Document images with source code:
= Beginning of Section =

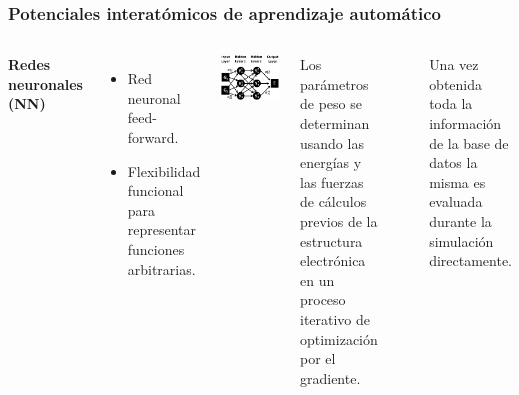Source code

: \documentclass[aspectratio=169]{beamer}
\let\oldtextbf\textbf
\renewcommand{\textbf}[1]{\textcolor{nordblue}{\oldtextbf{#1}}}
\begin{document}
    \begin{frame}
        \frametitle{Potenciales interatómicos de aprendizaje automático}

        \begin{columns}
            \textbf{Redes neuronales (NN)}
            \begin{itemize}
                \item Red neuronal feed-forward.
                \item Flexibilidad funcional para representar funciones
                    arbitrarias.
            \end{itemize}

            \begin{center}
                \includegraphics[width=\columnwidth]{MLP-NN.png}
            \end{center}
        
            Los parámetros de peso se determinan usando las energías y las fuerzas
            de cálculos previos de la estructura electrónica en un proceso 
            iterativo de optimización por el gradiente.

            \

            Una vez obtenida toda la información de la base de datos la misma es
            evaluada durante la simulación directamente.

        \end{columns}

    \end{frame}
\end{document}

= End of Section =

▶ Work item:
Search the records above for the string "oldtextbf". Copy every line that contains it.

▶ Result:
\let\oldtextbf\textbf
\renewcommand{\textbf}[1]{\textcolor{nordblue}{\oldtextbf{#1}}}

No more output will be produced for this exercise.